* Problem statement
Lines from the one containing "either [Ledger] journal" through the last line of the data below are to be returned exactly; leave out the rest.

★ ★ ★

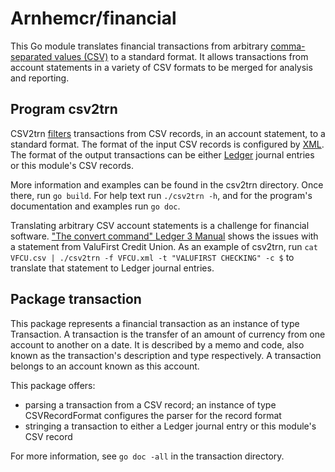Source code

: # Arnhemcr/financial

This Go module translates financial transactions 
from arbitrary [comma-separated values (CSV)] to a standard format.
It allows transactions from account statements in a variety of CSV formats
to be merged for analysis and reporting.

## Program csv2trn

CSV2trn [filters] transactions from CSV records, in an account statement, to a standard format.
The format of the input CSV records is configured by [XML].
The format of the output transactions can be
either [Ledger] journal entries or this module's CSV records.

More information and examples can be found in the csv2trn directory.
Once there, run `go build`.
For help text run `./csv2trn -h`, 
and for the program's documentation and examples run `go doc`.

Translating arbitrary CSV account statements is a challenge for financial software.
["The convert command" Ledger 3 Manual] shows the issues
with a statement from ValuFirst Credit Union.
As an example of csv2trn, run
`cat VFCU.csv | ./csv2trn -f VFCU.xml -t "VALUFIRST CHECKING" -c $`
to translate that statement to Ledger journal entries.

## Package transaction

This package represents a financial transaction as an instance of type Transaction.
A transaction is the transfer of an amount of currency from one account to another on a date.
It is described by a memo and code,
also known as the transaction's description and type respectively.
A transaction belongs to an account known as this account.

This package offers:

  - parsing a transaction from a CSV record; 
    an instance of type CSVRecordFormat configures the parser for the record format
  - stringing a transaction to either a Ledger journal entry or this module's CSV record

For more information, see `go doc -all` in the transaction directory.

[comma-separated values (CSV)]: https://en.wikipedia.org/wiki/Comma-separated_values
[filters]: https://en.wikipedia.org/wiki/Filter_(software)
[Ledger]: https://en.wikipedia.org/wiki/Ledger_(software)
["The convert command" Ledger 3 Manual]: https://ledger-cli.org/doc/ledger3.html#The-convert-command
[XML]: https://en.wikipedia.org/wiki/XML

★ ★ ★

* Reply
either [Ledger] journal entries or this module's CSV records.

More information and examples can be found in the csv2trn directory.
Once there, run `go build`.
For help text run `./csv2trn -h`, 
and for the program's documentation and examples run `go doc`.

Translating arbitrary CSV account statements is a challenge for financial software.
["The convert command" Ledger 3 Manual] shows the issues
with a statement from ValuFirst Credit Union.
As an example of csv2trn, run
`cat VFCU.csv | ./csv2trn -f VFCU.xml -t "VALUFIRST CHECKING" -c $`
to translate that statement to Ledger journal entries.

## Package transaction

This package represents a financial transaction as an instance of type Transaction.
A transaction is the transfer of an amount of currency from one account to another on a date.
It is described by a memo and code,
also known as the transaction's description and type respectively.
A transaction belongs to an account known as this account.

This package offers:

  - parsing a transaction from a CSV record; 
    an instance of type CSVRecordFormat configures the parser for the record format
  - stringing a transaction to either a Ledger journal entry or this module's CSV record

For more information, see `go doc -all` in the transaction directory.

[comma-separated values (CSV)]: https://en.wikipedia.org/wiki/Comma-separated_values
[filters]: https://en.wikipedia.org/wiki/Filter_(software)
[Ledger]: https://en.wikipedia.org/wiki/Ledger_(software)
["The convert command" Ledger 3 Manual]: https://ledger-cli.org/doc/ledger3.html#The-convert-command
[XML]: https://en.wikipedia.org/wiki/XML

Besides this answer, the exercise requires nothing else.